Green Porno largely succeeds because Ms. Rossellini never indicates whether she finds her performance ridiculous or not. Dressed as a snail, she informs us—with the pride and glee of a five-year-old showing off his favorite toy—“I can withdraw my entire body into my shell where I can hide my vagina and my penis. I have both!” Our only indication of a twinkle behind her eyes comes when, chuckling, she notes that her installation A Forest of Penises (“I built twenty-two, more or less”) is currently on display at the Royal Canadian Institute in Toronto. Still, no matter the topic, she is always professorial: “Now, who do you think has the longest penis in the world? Any ideas?” There is, too, a warmth to the entire project; her father, the neorealist filmmaker Roberto Rossellini, always bemoaned his inability to experience pregnancy and once told an interviewer, “I am a Jewish mother.” His daughter is likewise a passionate and loving matriarch among her family of beasts.
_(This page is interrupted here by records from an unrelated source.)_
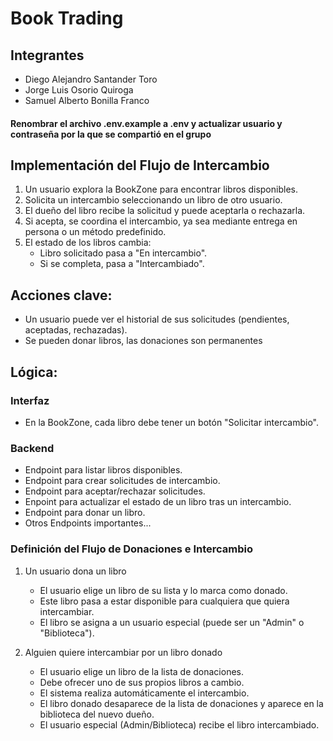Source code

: # Book Trading
## Integrantes
- Diego Alejandro Santander Toro
- Jorge Luis Osorio Quiroga
- Samuel Alberto Bonilla Franco
  
#### Renombrar el archivo .env.example a .env y actualizar usuario y contraseña por la que se compartió en el grupo

## Implementación del Flujo de Intercambio

1. Un usuario explora la BookZone para encontrar libros disponibles.
2. Solicita un intercambio seleccionando un libro de otro usuario.
3. El dueño del libro recibe la solicitud y puede aceptarla o rechazarla.
4. Si acepta, se coordina el intercambio, ya sea mediante entrega en persona o un método predefinido.
5. El estado de los libros cambia:
    - Libro solicitado pasa a "En intercambio".
    - Si se completa, pasa a "Intercambiado".


## Acciones clave:

- Un usuario puede ver el historial de sus solicitudes (pendientes, aceptadas, rechazadas).
- Se pueden donar libros, las donaciones son permanentes

## Lógica:

### Interfaz

- En la BookZone, cada libro debe tener un botón "Solicitar intercambio".

### Backend

- Endpoint para listar libros disponibles.
- Endpoint para crear solicitudes de intercambio.
- Endpoint para aceptar/rechazar solicitudes.
- Enpoint para actualizar el estado de un libro tras un intercambio.
- Endpoint para donar un libro.
- Otros Endpoints importantes...


### Definición del Flujo de Donaciones e Intercambio
1. Un usuario dona un libro
    - El usuario elige un libro de su lista y lo marca como donado.
    - Este libro pasa a estar disponible para cualquiera que quiera intercambiar.
    - El libro se asigna a un usuario especial (puede ser un "Admin" o "Biblioteca").

2. Alguien quiere intercambiar por un libro donado
    - El usuario elige un libro de la lista de donaciones.
    - Debe ofrecer uno de sus propios libros a cambio.
    - El sistema realiza automáticamente el intercambio.
    - El libro donado desaparece de la lista de donaciones y aparece en la biblioteca del nuevo dueño.
    - El usuario especial (Admin/Biblioteca) recibe el libro intercambiado.
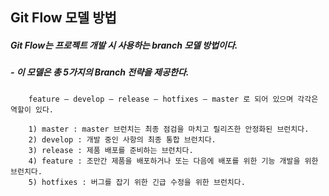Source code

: ## Git Flow 모델 방법

#####  Git Flow는 프로젝트 개발 시 사용하는 branch 모델 방법이다.
#####  - 이 모델은 총 5가지의 Branch 전략을 제공한다.

        feature – develop – release – hotfixes – master 로 되어 있으며 각각은 역할이 있다.
        
        1) master : master 브런치는 최종 점검을 마치고 릴리즈한 안정화된 브런치다.
        2) develop : 개발 중인 사항의 최종 통합 브런치다. 
        3) release : 제품 배포를 준비하는 브런치다. 
        4) feature : 조만간 제품을 배포하거나 또는 다음에 배포를 위한 기능 개발을 위한 브런치다.
        5) hotfixes : 버그를 잡기 위한 긴급 수정을 위한 브런치다.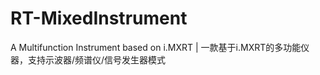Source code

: # RT-MixedInstrument
A Multifunction Instrument based on i.MXRT | 一款基于i.MXRT的多功能仪器，支持示波器/频谱仪/信号发生器模式
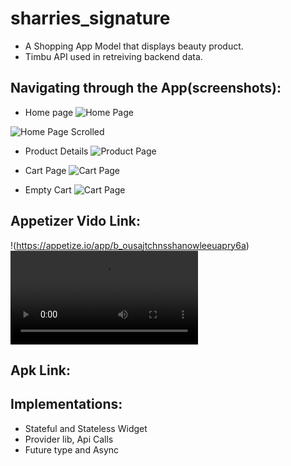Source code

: # sharries_signature

* A Shopping App Model that displays beauty product.
* Timbu API used in retreiving backend data.


## Navigating through the App(screenshots):
* Home page
![Home Page](https://github.com/wisdom3541/sharries_signature-shoppping-app/blob/main/home.png)

![Home Page Scrolled](https://github.com/wisdom3541/sharries_signature-shoppping-app/blob/main/home2.png)

*  Product Details
![Product Page](https://github.com/wisdom3541/sharries_signature-shoppping-app/blob/main/product.png)

*  Cart Page
![Cart Page](https://github.com/wisdom3541/sharries_signature-shoppping-app/blob/main/cart.png)

*  Empty Cart 
![Cart Page](https://github.com/wisdom3541/sharries_signature-shoppping-app/blob/main/emptyCart.png)

## Appetizer Vido Link:
!(https://appetize.io/app/b_ousajtchnsshanowleeuapry6a)
<video src="https://appetize.io/app/b_ousajtchnsshanowleeuapry6a"></video>

## Apk Link:


## Implementations:

* Stateful and Stateless Widget
* Provider lib, Api Calls
* Future type and Async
Lest this all sound a little monotonous, Ms. Rossellini’s initial question—“Why does sex exist?”—prompts her into a wide range of investigations, from the spectrum of sexuality to the construction of gender to existential angst. She even takes a shot at the Biblical Noah, asking how his policy of one male and one female per species handled parthenogenetic (asexual) creatures. Really, there is no way to understate the value of Green Porno, a wholly intelligent, hysterical, and human show. Grazie, Isabella.
Green Porno runs through January 25th at the BAM Fisher Fishman Space. 321 Ashland Place Brooklyn, NY. 1 hour 15 minutes. No intermission.